Segment Open
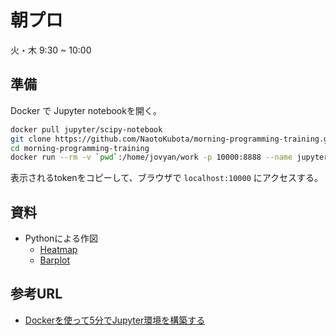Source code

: # 朝プロ

火・木 9:30 ~ 10:00

## 準備
Docker で Jupyter notebookを開く。

```Bash
docker pull jupyter/scipy-notebook
git clone https://github.com/NaotoKubota/morning-programming-training.git
cd morning-programming-training
docker run --rm -v `pwd`:/home/jovyan/work -p 10000:8888 --name jupyter jupyter/scipy-notebook
```
表示されるtokenをコピーして、ブラウザで `localhost:10000` にアクセスする。

## 資料
- Pythonによる作図
	- [Heatmap](https://github.com/NaotoKubota/morning-programming-training/blob/master/Heatmap.ipynb)
	- [Barplot](https://github.com/NaotoKubota/morning-programming-training/blob/master/Barplot.ipynb)

## 参考URL
- [Dockerを使って5分でJupyter環境を構築する](https://qiita.com/fuku_tech/items/6752b00770552bf4f46b)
Segment Closed
● **Task statement**: Return, from the material above, each line holding the string "blob".

● **Exercise solution**:
	- [Heatmap](https://github.com/NaotoKubota/morning-programming-training/blob/master/Heatmap.ipynb)
	- [Barplot](https://github.com/NaotoKubota/morning-programming-training/blob/master/Barplot.ipynb)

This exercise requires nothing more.